Saju Chackalackal (born 15 March 1965) is an Indian author and professor of Philosophy at Dharmaram Vidya Kshetram Bangalore. He is also a Catholic religious priest of the Carmelites of Mary Immaculate Congregation. He is a Kantian scholar who obtained a PhD from Pontifical University of Saint Thomas Aquinas Rome. He was the former chief editor of the Journal of Dharma. He has authored many books and articles. He was instrumental in preparing a number of course materials for Indira Gandhi National Open University, Delhi.

Books published
 Unity of Knowing and Acting in Kant, Dharmaram Publications, Bangalore.   
 Ramayana and the Indian ideal: a search into the prevailing humanistic values in the Ramayana of Valmiki, Dharmaram Publications, Bangalore.
 Igniting Minds to Transform the Society: "legacy of K.E. Chavara for Innovative and Inclusive Education" and Other Essays on Education  
 Tradition and Innovation: Philosophy of Rootedness and Openness, Bangalore: Asian Trading Corporation, 2011.

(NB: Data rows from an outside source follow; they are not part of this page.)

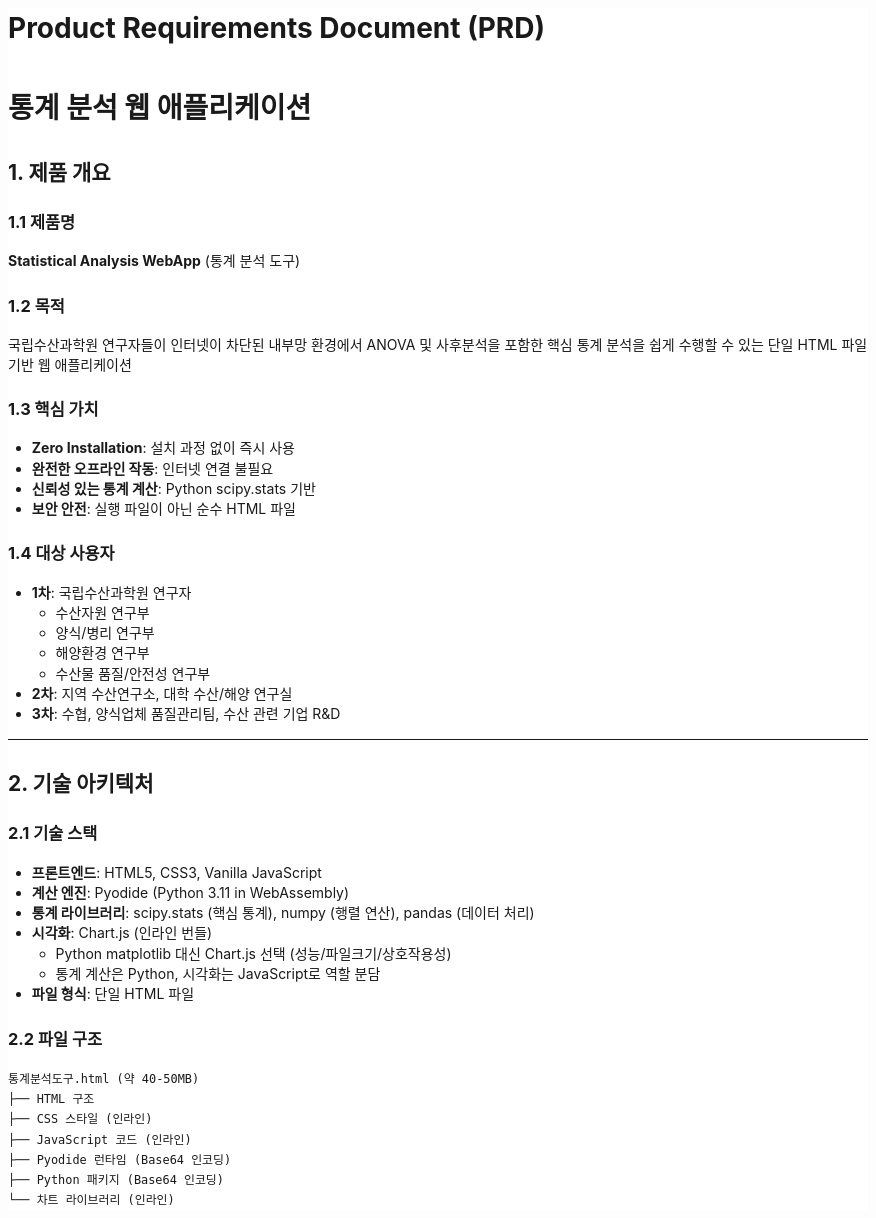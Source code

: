 # Product Requirements Document (PRD)
# 통계 분석 웹 애플리케이션

## 1. 제품 개요

### 1.1 제품명
**Statistical Analysis WebApp** (통계 분석 도구)

### 1.2 목적
국립수산과학원 연구자들이 인터넷이 차단된 내부망 환경에서 ANOVA 및 사후분석을 포함한 핵심 통계 분석을 쉽게 수행할 수 있는 단일 HTML 파일 기반 웹 애플리케이션

### 1.3 핵심 가치
- **Zero Installation**: 설치 과정 없이 즉시 사용
- **완전한 오프라인 작동**: 인터넷 연결 불필요
- **신뢰성 있는 통계 계산**: Python scipy.stats 기반
- **보안 안전**: 실행 파일이 아닌 순수 HTML 파일

### 1.4 대상 사용자
- **1차**: 국립수산과학원 연구자
  - 수산자원 연구부
  - 양식/병리 연구부
  - 해양환경 연구부
  - 수산물 품질/안전성 연구부
- **2차**: 지역 수산연구소, 대학 수산/해양 연구실
- **3차**: 수협, 양식업체 품질관리팀, 수산 관련 기업 R&D

---

## 2. 기술 아키텍처

### 2.1 기술 스택
- **프론트엔드**: HTML5, CSS3, Vanilla JavaScript
- **계산 엔진**: Pyodide (Python 3.11 in WebAssembly)
- **통계 라이브러리**: scipy.stats (핵심 통계), numpy (행렬 연산), pandas (데이터 처리)
- **시각화**: Chart.js (인라인 번들)
  - Python matplotlib 대신 Chart.js 선택 (성능/파일크기/상호작용성)
  - 통계 계산은 Python, 시각화는 JavaScript로 역할 분담
- **파일 형식**: 단일 HTML 파일

### 2.2 파일 구조
```
통계분석도구.html (약 40-50MB)
├── HTML 구조
├── CSS 스타일 (인라인)
├── JavaScript 코드 (인라인)
├── Pyodide 런타임 (Base64 인코딩)
├── Python 패키지 (Base64 인코딩)
└── 차트 라이브러리 (인라인)
```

Philosophical contributions
Chackalackal's philosophical contributions are generally in the areas of philosophy, ethics, Immanuel Kant, Religion and Society. In these fields he has published more than a dozen books and over a hundred articles. His most notable contribution is in the field of Kantianism through his book "Unity of Knowing and Acting in Kant: A Paradigmatic Integration of the Theoretical and the Practical." In this book he unearths the underlying unity between knowing and acting emerging at different periods and realms of Kant's philosophical thinking. Through his analytic and synthetic approach to the threefold critique, he highlights the dialectics of the noesis and the noetic, the phenomenon and the metaphysics of the noumenon and the good and the beautiful. His research shows how Kant himself as warranty to this claim of absoluteness to the moral imperative in the field of free will.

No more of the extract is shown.